#### [Task description]
Scan the material and copy every line in which "label" appears.

---+---

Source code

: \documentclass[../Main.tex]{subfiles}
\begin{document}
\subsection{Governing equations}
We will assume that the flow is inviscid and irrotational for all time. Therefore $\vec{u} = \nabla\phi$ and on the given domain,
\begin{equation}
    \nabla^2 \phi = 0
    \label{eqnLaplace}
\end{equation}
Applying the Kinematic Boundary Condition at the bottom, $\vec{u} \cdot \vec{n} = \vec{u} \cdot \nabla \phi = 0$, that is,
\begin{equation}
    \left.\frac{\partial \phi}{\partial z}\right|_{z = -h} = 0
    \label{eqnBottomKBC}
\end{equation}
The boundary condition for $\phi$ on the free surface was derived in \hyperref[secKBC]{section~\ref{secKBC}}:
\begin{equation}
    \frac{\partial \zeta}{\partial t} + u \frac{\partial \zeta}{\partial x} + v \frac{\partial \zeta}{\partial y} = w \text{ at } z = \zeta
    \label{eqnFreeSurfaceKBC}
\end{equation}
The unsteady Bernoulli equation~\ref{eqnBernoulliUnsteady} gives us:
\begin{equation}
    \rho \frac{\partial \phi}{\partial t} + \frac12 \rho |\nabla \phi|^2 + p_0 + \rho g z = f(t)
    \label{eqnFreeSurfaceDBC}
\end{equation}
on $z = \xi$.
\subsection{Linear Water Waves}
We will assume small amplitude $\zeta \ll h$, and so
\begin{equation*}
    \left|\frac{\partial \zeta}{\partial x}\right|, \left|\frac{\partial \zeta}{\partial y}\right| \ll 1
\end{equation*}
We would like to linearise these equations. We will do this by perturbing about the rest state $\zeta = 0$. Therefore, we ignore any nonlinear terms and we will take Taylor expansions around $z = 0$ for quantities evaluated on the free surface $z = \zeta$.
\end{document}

---+---

#### [Exercise solution]
    \label{eqnLaplace}
    \label{eqnBottomKBC}
    \label{eqnFreeSurfaceKBC}
    \label{eqnFreeSurfaceDBC}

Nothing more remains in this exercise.